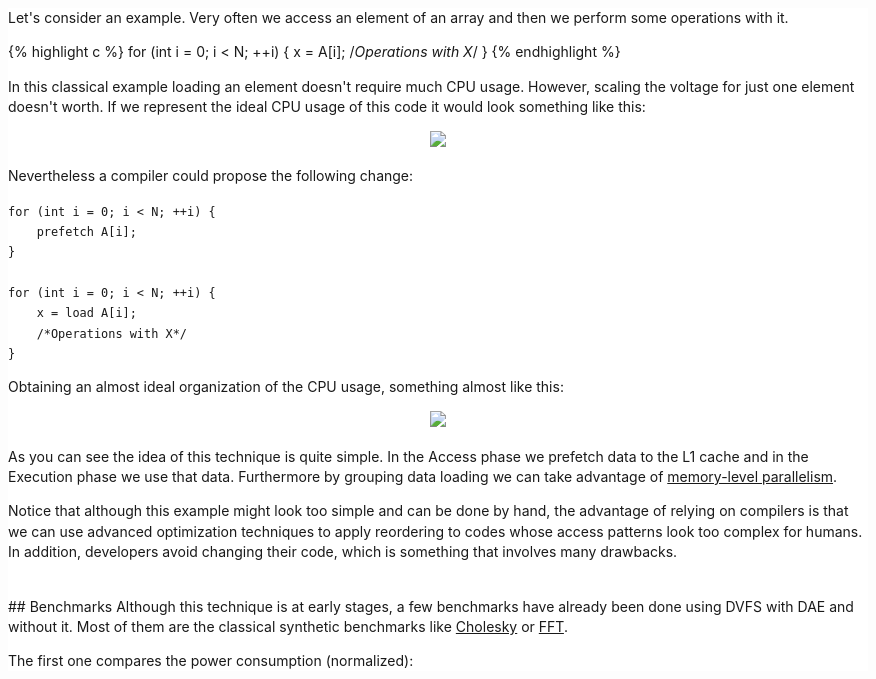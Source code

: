 Let's consider an example. Very often we access an element of an array and then we perform some operations with it.


{% highlight c %}
for (int i = 0; i < N; ++i) {
    x = A[i];
    /*Operations with X*/
}
{% endhighlight %}

In this classical example loading an element doesn't require much CPU usage. However, scaling the voltage for just one element doesn't worth. If we represent the ideal CPU usage of this code it would look something like this:

<center>
<img src="http://fylux.github.io/public/img/dae/bad.png" width="80%">
</center>

Nevertheless a compiler could propose the following change:

    for (int i = 0; i < N; ++i) {
        prefetch A[i];
    }
    
    for (int i = 0; i < N; ++i) {
        x = load A[i];
        /*Operations with X*/
    }


Obtaining an almost ideal organization of the CPU usage, something almost like this:

<center>
<img src="http://fylux.github.io/public/img/dae/good.png" width="80%">
</center>

As you can see the idea of this technique is quite simple. In the Access phase we prefetch data to the L1 cache and in the Execution phase we use that data. Furthermore by grouping data loading we can take advantage of <a href="https://en.wikipedia.org/wiki/Memory-level_parallelism">memory-level parallelism</a>.

Notice that although this example might look too simple and can be done by hand, the advantage of relying on compilers is that we can use advanced optimization techniques to apply reordering to codes whose access patterns look too complex for humans. In addition, developers avoid changing their code, which is something that involves many drawbacks.

<br/>
## Benchmarks
Although this technique is at early stages, a few benchmarks have already been done using DVFS with DAE and without it. Most of them are the classical synthetic benchmarks like <a href="https://en.wikipedia.org/wiki/Cholesky_decomposition">Cholesky</a> or <a href="https://en.wikipedia.org/wiki/Fast_Fourier_transform">FFT</a>.

The first one compares the power consumption (normalized):
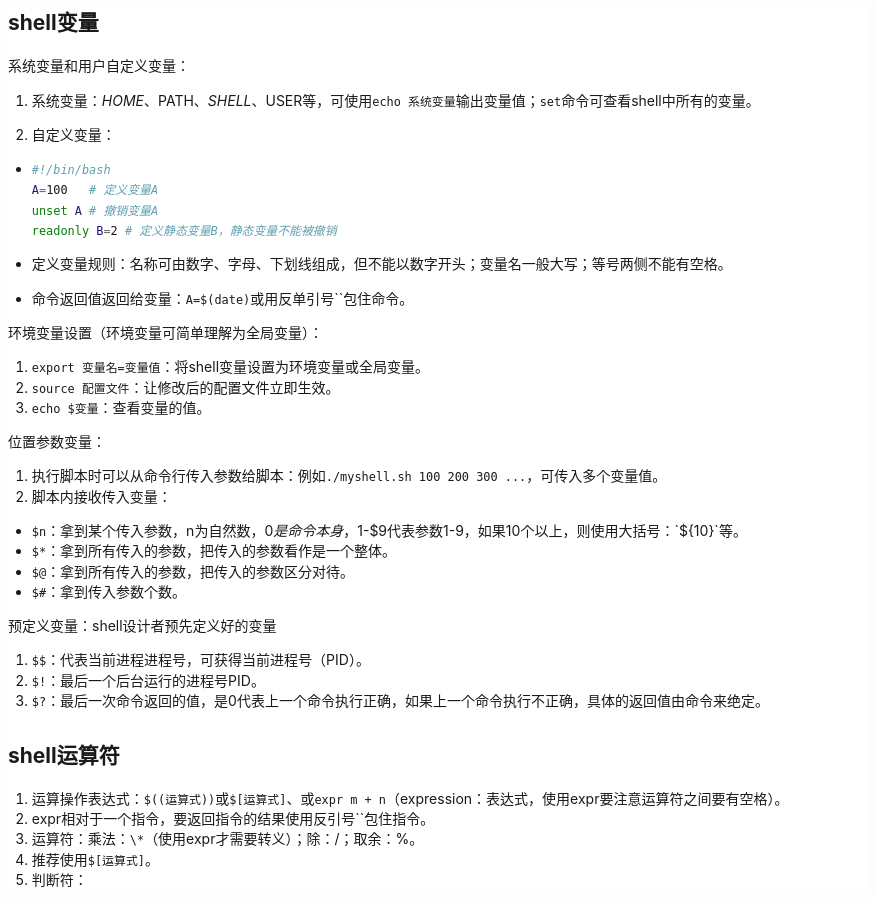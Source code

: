 ## shell变量

系统变量和用户自定义变量：

1. 系统变量：$HOME、$PATH、$SHELL、$USER等，可使用`echo 系统变量`输出变量值；`set`命令可查看shell中所有的变量。

2. 自定义变量：

  - ```bash
    #!/bin/bash 
    A=100   # 定义变量A
    unset A # 撤销变量A
    readonly B=2 # 定义静态变量B，静态变量不能被撤销
    ```

  - 定义变量规则：名称可由数字、字母、下划线组成，但不能以数字开头；变量名一般大写；等号两侧不能有空格。

  - 命令返回值返回给变量：`A=$(date)`或用反单引号``包住命令。

环境变量设置（环境变量可简单理解为全局变量）：

1. `export 变量名=变量值`：将shell变量设置为环境变量或全局变量。
2. `source 配置文件`：让修改后的配置文件立即生效。
3. `echo $变量`：查看变量的值。

位置参数变量：

1. 执行脚本时可以从命令行传入参数给脚本：例如`./myshell.sh 100 200 300 ...`，可传入多个变量值。
2. 脚本内接收传入变量：
  - `$n`：拿到某个传入参数，n为自然数，$0是命令本身，$1-$9代表参数1-9，如果10个以上，则使用大括号：`${10}`等。
  - `$*`：拿到所有传入的参数，把传入的参数看作是一个整体。
  - `$@`：拿到所有传入的参数，把传入的参数区分对待。
  - `$#`：拿到传入参数个数。

预定义变量：shell设计者预先定义好的变量

1. `$$`：代表当前进程进程号，可获得当前进程号（PID）。
2. `$!`：最后一个后台运行的进程号PID。
3. `$?`：最后一次命令返回的值，是0代表上一个命令执行正确，如果上一个命令执行不正确，具体的返回值由命令来绝定。

## shell运算符

1. 运算操作表达式：`$((运算式))`或`$[运算式]`、或`expr m + n`（expression：表达式，使用expr要注意运算符之间要有空格）。
2. expr相对于一个指令，要返回指令的结果使用反引号``包住指令。
3. 运算符：乘法：`\*`（使用expr才需要转义）；除：/；取余：%。
4. 推荐使用`$[运算式]`。
5. 判断符：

■ Problem to solve:
Output the data above in full and exactly, with every image left out.

■ Answer area:
Source code

: Let's consider an example. Very often we access an element of an array and then we perform some operations with it.


{% highlight c %}
for (int i = 0; i < N; ++i) {
    x = A[i];
    /*Operations with X*/
}
{% endhighlight %}

In this classical example loading an element doesn't require much CPU usage. However, scaling the voltage for just one element doesn't worth. If we represent the ideal CPU usage of this code it would look something like this:

<center>
<img src="http://fylux.github.io/public/img/dae/bad.png" width="80%">
</center>

Nevertheless a compiler could propose the following change:

    for (int i = 0; i < N; ++i) {
        prefetch A[i];
    }
    
    for (int i = 0; i < N; ++i) {
        x = load A[i];
        /*Operations with X*/
    }


Obtaining an almost ideal organization of the CPU usage, something almost like this:

<center>
<img src="http://fylux.github.io/public/img/dae/good.png" width="80%">
</center>

As you can see the idea of this technique is quite simple. In the Access phase we prefetch data to the L1 cache and in the Execution phase we use that data. Furthermore by grouping data loading we can take advantage of <a href="https://en.wikipedia.org/wiki/Memory-level_parallelism">memory-level parallelism</a>.

Notice that although this example might look too simple and can be done by hand, the advantage of relying on compilers is that we can use advanced optimization techniques to apply reordering to codes whose access patterns look too complex for humans. In addition, developers avoid changing their code, which is something that involves many drawbacks.

<br/>
## Benchmarks
Although this technique is at early stages, a few benchmarks have already been done using DVFS with DAE and without it. Most of them are the classical synthetic benchmarks like <a href="https://en.wikipedia.org/wiki/Cholesky_decomposition">Cholesky</a> or <a href="https://en.wikipedia.org/wiki/Fast_Fourier_transform">FFT</a>.

The first one compares the power consumption (normalized):
Source code

: ## shell变量

系统变量和用户自定义变量：

1. 系统变量：$HOME、$PATH、$SHELL、$USER等，可使用`echo 系统变量`输出变量值；`set`命令可查看shell中所有的变量。

2. 自定义变量：

  - ```bash
    #!/bin/bash 
    A=100   # 定义变量A
    unset A # 撤销变量A
    readonly B=2 # 定义静态变量B，静态变量不能被撤销
    ```

  - 定义变量规则：名称可由数字、字母、下划线组成，但不能以数字开头；变量名一般大写；等号两侧不能有空格。

  - 命令返回值返回给变量：`A=$(date)`或用反单引号``包住命令。

环境变量设置（环境变量可简单理解为全局变量）：

1. `export 变量名=变量值`：将shell变量设置为环境变量或全局变量。
2. `source 配置文件`：让修改后的配置文件立即生效。
3. `echo $变量`：查看变量的值。

位置参数变量：

1. 执行脚本时可以从命令行传入参数给脚本：例如`./myshell.sh 100 200 300 ...`，可传入多个变量值。
2. 脚本内接收传入变量：
  - `$n`：拿到某个传入参数，n为自然数，$0是命令本身，$1-$9代表参数1-9，如果10个以上，则使用大括号：`${10}`等。
  - `$*`：拿到所有传入的参数，把传入的参数看作是一个整体。
  - `$@`：拿到所有传入的参数，把传入的参数区分对待。
  - `$#`：拿到传入参数个数。

预定义变量：shell设计者预先定义好的变量

1. `$$`：代表当前进程进程号，可获得当前进程号（PID）。
2. `$!`：最后一个后台运行的进程号PID。
3. `$?`：最后一次命令返回的值，是0代表上一个命令执行正确，如果上一个命令执行不正确，具体的返回值由命令来绝定。

## shell运算符

1. 运算操作表达式：`$((运算式))`或`$[运算式]`、或`expr m + n`（expression：表达式，使用expr要注意运算符之间要有空格）。
2. expr相对于一个指令，要返回指令的结果使用反引号``包住指令。
3. 运算符：乘法：`\*`（使用expr才需要转义）；除：/；取余：%。
4. 推荐使用`$[运算式]`。
5. 判断符：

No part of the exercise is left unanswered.